**Problem requirements:** Locate, in the data below, the line that contains "- **DELETE** Remove the article." and the line that contains "#### /index.php"; reproduce exactly those two lines and every line between them, nothing more.

**Collection entries:**
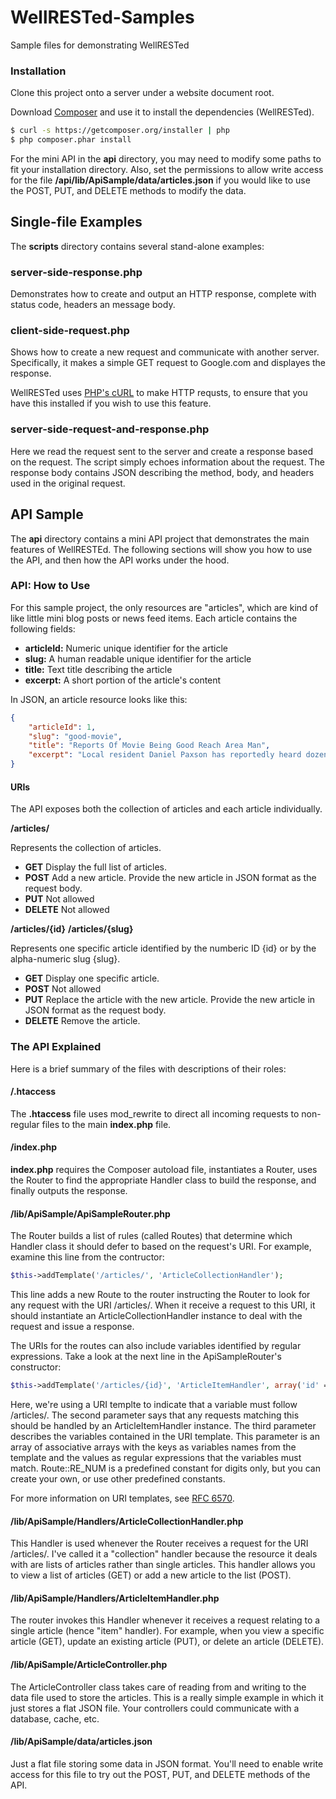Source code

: WellRESTed-Samples
==================

Sample files for demonstrating WellRESTed

### Installation

Clone this project onto a server under a website document root.

Download [Composer](http://getcomposer.org/) and use it to install the dependencies (WellRESTed).

```bash
$ curl -s https://getcomposer.org/installer | php
$ php composer.phar install
```

For the mini API in the **api** directory, you may need to modify some paths to fit your installation directory. Also, set the permissions to allow write access for the file **/api/lib/ApiSample/data/articles.json** if you would like to use the POST, PUT, and DELETE methods to modify the data.


Single-file Examples
--------------------

The **scripts** directory contains several stand-alone examples:



### server-side-response.php

Demonstrates how to create and output an HTTP response, complete with status code, headers an message body.


### client-side-request.php

Shows how to create a new request and communicate with another server. Specifically, it makes a simple GET request to Google.com and displayes the response.

WellRESTed uses [PHP's cURL](http://php.net/manual/en/book.curl.php) to make HTTP requsts, to ensure that you have this installed if you wish to use this feature.


### server-side-request-and-response.php

Here we read the request sent to the server and create a response based on the request. The script simply echoes information about the request. The response body contains JSON describing the method, body, and headers used in the original request.


API Sample
----------

The **api** directory contains a mini API project that demonstrates the main features of WellRESTEd. The following sections will show you how to use the API, and then how the API works under the hood.


### API: How to Use

For this sample project, the only resources are "articles", which are kind of like little mini blog posts or news feed items. Each article contains the following fields:

- **articleId:** Numeric unique identifier for the article
- **slug:** A human readable unique identifier for the article
- **title:** Text title describing the article
- **excerpt:** A short portion of the article's content

In JSON, an article resource looks like this:

```json
{
    "articleId": 1,
    "slug": "good-movie",
    "title": "Reports Of Movie Being Good Reach Area Man",
    "excerpt": "Local resident Daniel Paxson has reportedly heard dozens of accounts from numerous friendly sources in the past two weeks confirming that the new James Bond film is pretty good. According to persons with knowledge of the situation, an unnamed friend of Paxson’s coworker Wendy Mathers watched the movie on opening weekend and found it to be “decent enough.”"
}
```


#### URIs

The API exposes both the collection of articles and each article individually.

**/articles/**

Represents the collection of articles.

- **GET** Display the full list of articles.
- **POST** Add a new article. Provide the new article in JSON format as the
        request body.
- **PUT** Not allowed
- **DELETE** Not allowed


**/articles/{id}**
**/articles/{slug}**

Represents one specific article identified by the numberic ID {id} or by the alpha-numeric slug {slug}.

- **GET** Display one specific article.
- **POST** Not allowed
- **PUT** Replace the article with the new article. Provide the new article in
    JSON format as the request body.
- **DELETE** Remove the article.


### The API Explained

Here is a brief summary of the files with descriptions of their roles:


#### /.htaccess

The **.htaccess** file uses mod_rewrite to direct all incoming requests to non-regular files to the main **index.php** file.


#### /index.php

**index.php** requires the Composer autoload file, instantiates a Router, uses the Router to find the appropriate Handler class to build the response, and finally outputs the response.


#### /lib/ApiSample/ApiSampleRouter.php

The Router builds a list of rules (called Routes) that determine which Handler class it should defer to based on the request's URI. For example, examine this line from the contructor:

```php
$this->addTemplate('/articles/', 'ArticleCollectionHandler');
```

This line adds a new Route to the router instructing the Router to look for any request with the URI /articles/. When it receive a request to this URI, it should instantiate an ArticleCollectionHandler instance to deal with the request and issue a response.

The URIs for the routes can also include variables identified by regular expressions. Take a look at the next line in the ApiSampleRouter's constructor:

```php
$this->addTemplate('/articles/{id}', 'ArticleItemHandler', array('id' => Route::RE_NUM));
```

Here, we're using a URI templte to indicate that a variable must follow /articles/. The second parameter says that any requests matching this should be handled by an ArticleItemHandler instance. The third parameter describes the variables contained in the URI template. This parameter is an array of associative arrays with the keys as variables names from the template and the values as regular expressions that the variables must match. Route::RE_NUM is a predefined constant for digits only, but you can create your own, or use other predefined constants.

For more information on URI templates, see [RFC 6570](http://tools.ietf.org/html/rfc6570).


#### /lib/ApiSample/Handlers/ArticleCollectionHandler.php

This Handler is used whenever the Router receives a request for the URI /articles/. I've called it a "collection" handler because the resource it deals with are lists of articles rather than single articles. This handler allows you to view a list of articles (GET) or add a new article to the list (POST).


#### /lib/ApiSample/Handlers/ArticleItemHandler.php

The router invokes this Handler whenever it receives a request relating to a single article (hence "item" handler). For example, when you view a specific article (GET), update an existing article (PUT), or delete an article (DELETE).

#### /lib/ApiSample/ArticleController.php

The ArticleController class takes care of reading from and writing to the data file used to store the articles. This is a really simple example in which it just stores a flat JSON file. Your controllers could communicate with a database, cache, etc.

#### /lib/ApiSample/data/articles.json

Just a flat file storing some data in JSON format. You'll need to enable write access for this file to try out the POST, PUT, and DELETE methods of the API.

**Task response:**
- **DELETE** Remove the article.


### The API Explained

Here is a brief summary of the files with descriptions of their roles:


#### /.htaccess

The **.htaccess** file uses mod_rewrite to direct all incoming requests to non-regular files to the main **index.php** file.


#### /index.php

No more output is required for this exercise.